▶ _Work to complete_
How many lines in the records below contain the word "systems"? Answer with the number alone.

Document images with source code
┄┄┄┄┄┄

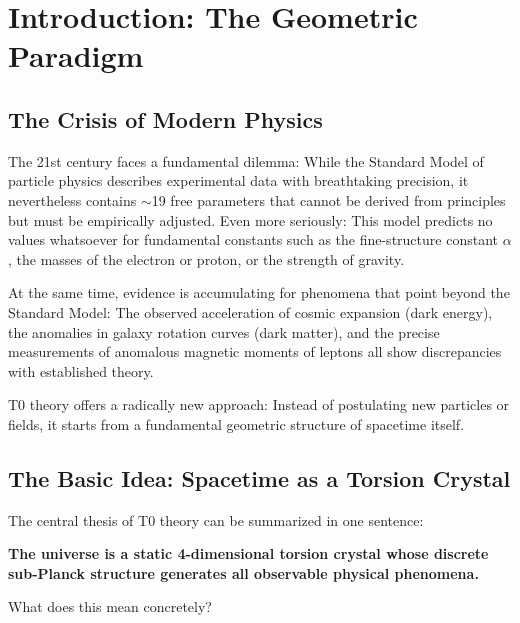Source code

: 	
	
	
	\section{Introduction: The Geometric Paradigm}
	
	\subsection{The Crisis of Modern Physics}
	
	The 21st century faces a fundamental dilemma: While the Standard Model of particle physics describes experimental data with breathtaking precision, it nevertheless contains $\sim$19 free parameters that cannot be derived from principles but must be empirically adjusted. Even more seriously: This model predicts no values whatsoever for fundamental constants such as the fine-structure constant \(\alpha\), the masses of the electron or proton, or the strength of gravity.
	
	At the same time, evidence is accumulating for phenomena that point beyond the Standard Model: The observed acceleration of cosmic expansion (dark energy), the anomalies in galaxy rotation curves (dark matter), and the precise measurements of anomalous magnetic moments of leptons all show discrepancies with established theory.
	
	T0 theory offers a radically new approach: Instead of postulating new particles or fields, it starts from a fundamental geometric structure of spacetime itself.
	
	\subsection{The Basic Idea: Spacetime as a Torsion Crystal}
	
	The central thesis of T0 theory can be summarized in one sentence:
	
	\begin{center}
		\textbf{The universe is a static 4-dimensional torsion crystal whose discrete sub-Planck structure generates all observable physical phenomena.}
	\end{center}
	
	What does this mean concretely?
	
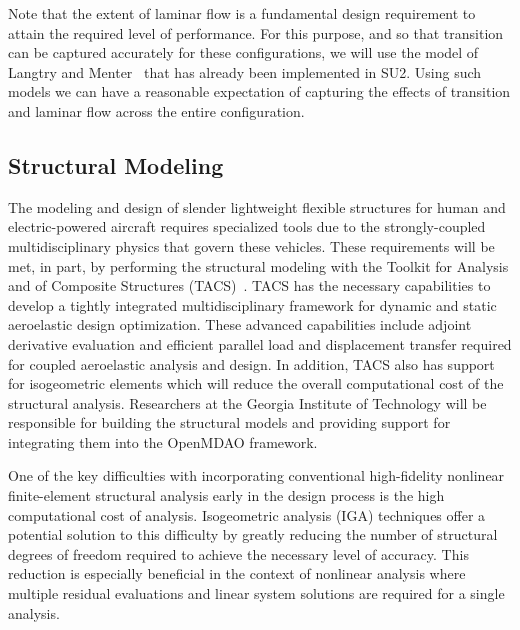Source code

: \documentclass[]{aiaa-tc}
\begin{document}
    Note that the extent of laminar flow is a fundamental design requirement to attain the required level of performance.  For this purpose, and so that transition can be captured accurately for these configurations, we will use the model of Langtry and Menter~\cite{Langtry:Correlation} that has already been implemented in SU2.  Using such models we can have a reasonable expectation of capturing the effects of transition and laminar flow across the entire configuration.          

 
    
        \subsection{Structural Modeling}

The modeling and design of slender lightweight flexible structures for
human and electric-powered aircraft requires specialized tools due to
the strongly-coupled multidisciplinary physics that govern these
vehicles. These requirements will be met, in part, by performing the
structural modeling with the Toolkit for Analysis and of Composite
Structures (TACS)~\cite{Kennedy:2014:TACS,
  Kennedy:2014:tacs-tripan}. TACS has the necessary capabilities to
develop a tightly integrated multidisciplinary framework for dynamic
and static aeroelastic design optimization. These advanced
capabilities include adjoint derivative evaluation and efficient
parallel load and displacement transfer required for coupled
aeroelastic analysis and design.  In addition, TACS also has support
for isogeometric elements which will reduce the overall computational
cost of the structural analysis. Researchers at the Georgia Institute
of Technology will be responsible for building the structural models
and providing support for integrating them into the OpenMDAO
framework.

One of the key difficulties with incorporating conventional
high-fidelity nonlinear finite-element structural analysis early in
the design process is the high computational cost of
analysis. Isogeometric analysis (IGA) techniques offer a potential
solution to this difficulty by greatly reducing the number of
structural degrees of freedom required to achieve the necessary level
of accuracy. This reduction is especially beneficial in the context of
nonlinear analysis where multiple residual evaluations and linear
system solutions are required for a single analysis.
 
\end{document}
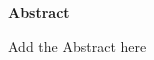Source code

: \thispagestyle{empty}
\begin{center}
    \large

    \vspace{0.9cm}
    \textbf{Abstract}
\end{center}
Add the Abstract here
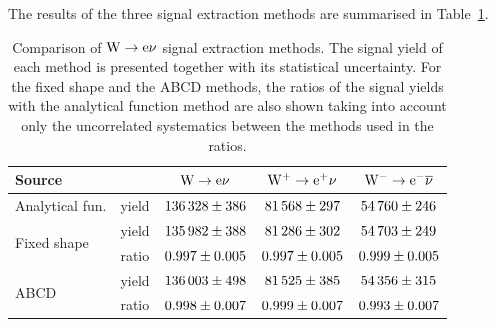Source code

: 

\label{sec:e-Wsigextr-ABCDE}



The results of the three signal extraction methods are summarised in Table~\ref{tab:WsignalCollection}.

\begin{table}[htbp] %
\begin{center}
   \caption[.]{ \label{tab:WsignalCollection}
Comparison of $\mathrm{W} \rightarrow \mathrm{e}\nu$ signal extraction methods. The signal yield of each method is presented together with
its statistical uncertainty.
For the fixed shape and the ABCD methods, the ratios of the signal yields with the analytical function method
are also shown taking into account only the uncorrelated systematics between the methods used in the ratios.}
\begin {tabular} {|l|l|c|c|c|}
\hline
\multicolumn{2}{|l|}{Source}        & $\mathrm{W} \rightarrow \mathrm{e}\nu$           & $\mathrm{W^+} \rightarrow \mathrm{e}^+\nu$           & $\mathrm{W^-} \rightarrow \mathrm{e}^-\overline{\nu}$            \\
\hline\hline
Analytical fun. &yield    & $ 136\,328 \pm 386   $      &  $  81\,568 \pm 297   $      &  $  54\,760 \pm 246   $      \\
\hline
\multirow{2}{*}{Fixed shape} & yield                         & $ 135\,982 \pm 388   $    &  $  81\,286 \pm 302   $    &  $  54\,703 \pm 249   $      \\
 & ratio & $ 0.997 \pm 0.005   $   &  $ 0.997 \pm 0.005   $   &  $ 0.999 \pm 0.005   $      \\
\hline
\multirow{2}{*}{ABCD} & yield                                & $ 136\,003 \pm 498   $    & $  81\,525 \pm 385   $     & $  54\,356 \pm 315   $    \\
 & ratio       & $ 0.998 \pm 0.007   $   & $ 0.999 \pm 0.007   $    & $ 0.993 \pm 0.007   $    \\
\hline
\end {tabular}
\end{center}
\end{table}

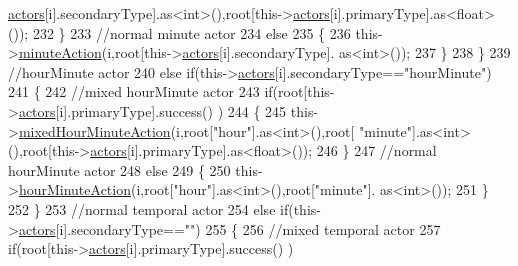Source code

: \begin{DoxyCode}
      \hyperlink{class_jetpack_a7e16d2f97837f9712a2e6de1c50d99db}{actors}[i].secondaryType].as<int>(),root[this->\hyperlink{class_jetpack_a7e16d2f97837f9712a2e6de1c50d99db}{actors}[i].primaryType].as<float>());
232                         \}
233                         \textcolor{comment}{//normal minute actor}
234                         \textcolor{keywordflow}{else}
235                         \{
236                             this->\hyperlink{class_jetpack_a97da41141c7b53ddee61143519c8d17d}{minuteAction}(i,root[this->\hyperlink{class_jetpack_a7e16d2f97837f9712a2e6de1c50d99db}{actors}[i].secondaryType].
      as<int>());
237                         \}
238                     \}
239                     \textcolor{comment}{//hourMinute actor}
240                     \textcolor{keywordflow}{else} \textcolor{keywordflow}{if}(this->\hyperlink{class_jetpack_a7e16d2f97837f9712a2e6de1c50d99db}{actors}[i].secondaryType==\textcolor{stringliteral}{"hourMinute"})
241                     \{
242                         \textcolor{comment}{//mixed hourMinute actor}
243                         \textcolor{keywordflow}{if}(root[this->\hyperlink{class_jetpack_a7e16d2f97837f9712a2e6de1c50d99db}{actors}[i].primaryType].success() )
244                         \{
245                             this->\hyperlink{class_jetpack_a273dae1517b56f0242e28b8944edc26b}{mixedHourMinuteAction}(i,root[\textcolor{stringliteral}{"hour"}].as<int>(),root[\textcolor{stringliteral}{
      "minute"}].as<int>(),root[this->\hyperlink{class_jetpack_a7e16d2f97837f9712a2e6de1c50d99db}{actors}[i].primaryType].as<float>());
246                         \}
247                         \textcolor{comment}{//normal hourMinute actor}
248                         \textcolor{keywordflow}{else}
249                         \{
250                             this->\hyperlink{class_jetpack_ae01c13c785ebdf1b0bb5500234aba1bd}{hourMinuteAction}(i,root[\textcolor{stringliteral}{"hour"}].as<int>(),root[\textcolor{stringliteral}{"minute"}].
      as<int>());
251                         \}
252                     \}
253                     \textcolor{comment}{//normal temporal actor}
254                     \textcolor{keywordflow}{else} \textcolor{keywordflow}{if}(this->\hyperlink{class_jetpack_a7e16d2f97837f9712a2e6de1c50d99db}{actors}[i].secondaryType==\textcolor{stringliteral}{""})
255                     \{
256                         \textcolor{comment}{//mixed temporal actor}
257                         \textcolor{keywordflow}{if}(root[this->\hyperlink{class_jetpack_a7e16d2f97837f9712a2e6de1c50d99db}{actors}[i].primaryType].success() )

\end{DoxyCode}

┄┄┄┄┄┄

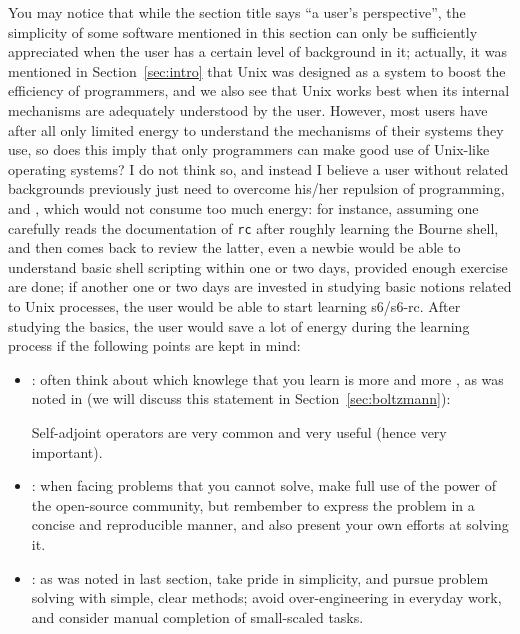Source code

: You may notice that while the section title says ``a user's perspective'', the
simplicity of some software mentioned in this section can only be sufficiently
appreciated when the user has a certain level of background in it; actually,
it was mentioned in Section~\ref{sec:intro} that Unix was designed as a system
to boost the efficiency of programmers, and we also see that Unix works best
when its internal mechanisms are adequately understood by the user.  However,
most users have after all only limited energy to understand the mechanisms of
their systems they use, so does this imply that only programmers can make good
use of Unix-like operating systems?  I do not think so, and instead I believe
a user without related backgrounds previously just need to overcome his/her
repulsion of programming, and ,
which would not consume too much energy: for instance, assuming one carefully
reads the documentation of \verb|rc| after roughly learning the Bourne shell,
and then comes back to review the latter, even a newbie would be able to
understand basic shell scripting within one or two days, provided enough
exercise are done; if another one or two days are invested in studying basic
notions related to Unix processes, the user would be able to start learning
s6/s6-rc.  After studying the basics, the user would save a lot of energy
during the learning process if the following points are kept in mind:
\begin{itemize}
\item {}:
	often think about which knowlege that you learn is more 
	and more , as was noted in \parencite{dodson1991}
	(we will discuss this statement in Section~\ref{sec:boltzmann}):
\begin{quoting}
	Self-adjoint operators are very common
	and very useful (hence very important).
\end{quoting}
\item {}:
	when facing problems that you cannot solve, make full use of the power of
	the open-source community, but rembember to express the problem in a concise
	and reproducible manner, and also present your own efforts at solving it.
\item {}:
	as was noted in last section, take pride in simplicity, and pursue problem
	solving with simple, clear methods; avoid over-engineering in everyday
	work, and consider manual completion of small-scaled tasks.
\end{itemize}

┄┄┄┄┄┄

▶ _Result_
2